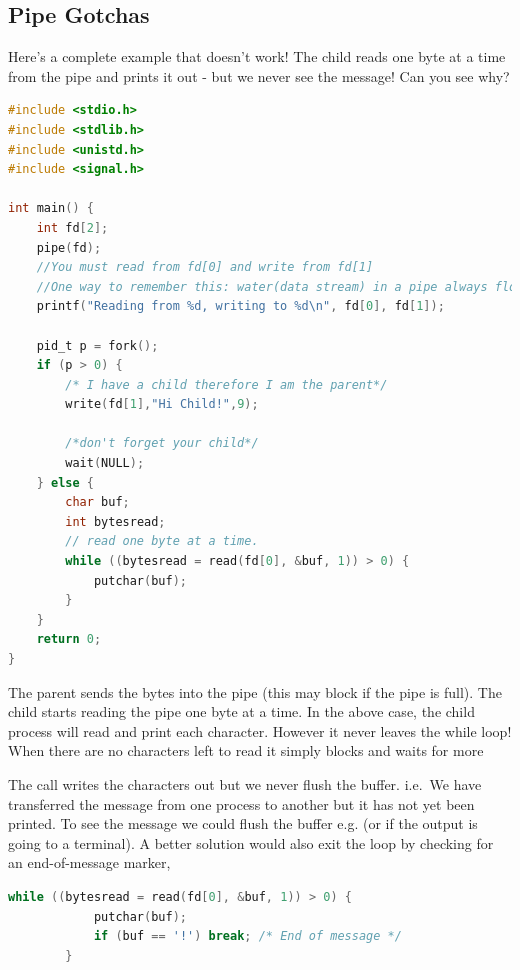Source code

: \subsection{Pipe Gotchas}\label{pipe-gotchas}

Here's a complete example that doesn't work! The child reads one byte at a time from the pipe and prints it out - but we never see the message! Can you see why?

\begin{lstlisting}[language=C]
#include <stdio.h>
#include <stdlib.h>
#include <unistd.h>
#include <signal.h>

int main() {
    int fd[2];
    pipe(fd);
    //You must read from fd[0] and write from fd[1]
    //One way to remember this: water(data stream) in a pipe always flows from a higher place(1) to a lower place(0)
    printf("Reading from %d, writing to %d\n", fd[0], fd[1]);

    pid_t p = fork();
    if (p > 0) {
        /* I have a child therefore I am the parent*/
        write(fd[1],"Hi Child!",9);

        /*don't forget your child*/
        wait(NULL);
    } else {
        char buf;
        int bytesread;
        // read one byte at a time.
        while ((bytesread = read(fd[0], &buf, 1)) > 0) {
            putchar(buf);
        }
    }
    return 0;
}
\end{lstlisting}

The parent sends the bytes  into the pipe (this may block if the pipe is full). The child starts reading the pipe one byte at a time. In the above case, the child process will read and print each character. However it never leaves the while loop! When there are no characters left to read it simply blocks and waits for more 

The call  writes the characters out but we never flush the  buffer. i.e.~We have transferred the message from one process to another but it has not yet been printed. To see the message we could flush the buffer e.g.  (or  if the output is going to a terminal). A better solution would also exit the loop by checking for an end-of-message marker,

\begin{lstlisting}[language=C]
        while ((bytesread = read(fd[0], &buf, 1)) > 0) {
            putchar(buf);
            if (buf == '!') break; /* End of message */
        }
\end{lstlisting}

------------------------------------------------

» WHAT THE TASK REQUIRES: Copy all of the entries verbatim, leaving out any pictures they contain.

» RESULT OF THIS EXERCISE:
Source code

: \subsection{Pipe Gotchas}\label{pipe-gotchas}

Here's a complete example that doesn't work! The child reads one byte at a time from the pipe and prints it out - but we never see the message! Can you see why?

\begin{lstlisting}[language=C]
#include <stdio.h>
#include <stdlib.h>
#include <unistd.h>
#include <signal.h>

int main() {
    int fd[2];
    pipe(fd);
    //You must read from fd[0] and write from fd[1]
    //One way to remember this: water(data stream) in a pipe always flows from a higher place(1) to a lower place(0)
    printf("Reading from %d, writing to %d\n", fd[0], fd[1]);

    pid_t p = fork();
    if (p > 0) {
        /* I have a child therefore I am the parent*/
        write(fd[1],"Hi Child!",9);

        /*don't forget your child*/
        wait(NULL);
    } else {
        char buf;
        int bytesread;
        // read one byte at a time.
        while ((bytesread = read(fd[0], &buf, 1)) > 0) {
            putchar(buf);
        }
    }
    return 0;
}
\end{lstlisting}

The parent sends the bytes  into the pipe (this may block if the pipe is full). The child starts reading the pipe one byte at a time. In the above case, the child process will read and print each character. However it never leaves the while loop! When there are no characters left to read it simply blocks and waits for more 

The call  writes the characters out but we never flush the  buffer. i.e.~We have transferred the message from one process to another but it has not yet been printed. To see the message we could flush the buffer e.g.  (or  if the output is going to a terminal). A better solution would also exit the loop by checking for an end-of-message marker,

\begin{lstlisting}[language=C]
        while ((bytesread = read(fd[0], &buf, 1)) > 0) {
            putchar(buf);
            if (buf == '!') break; /* End of message */
        }
\end{lstlisting}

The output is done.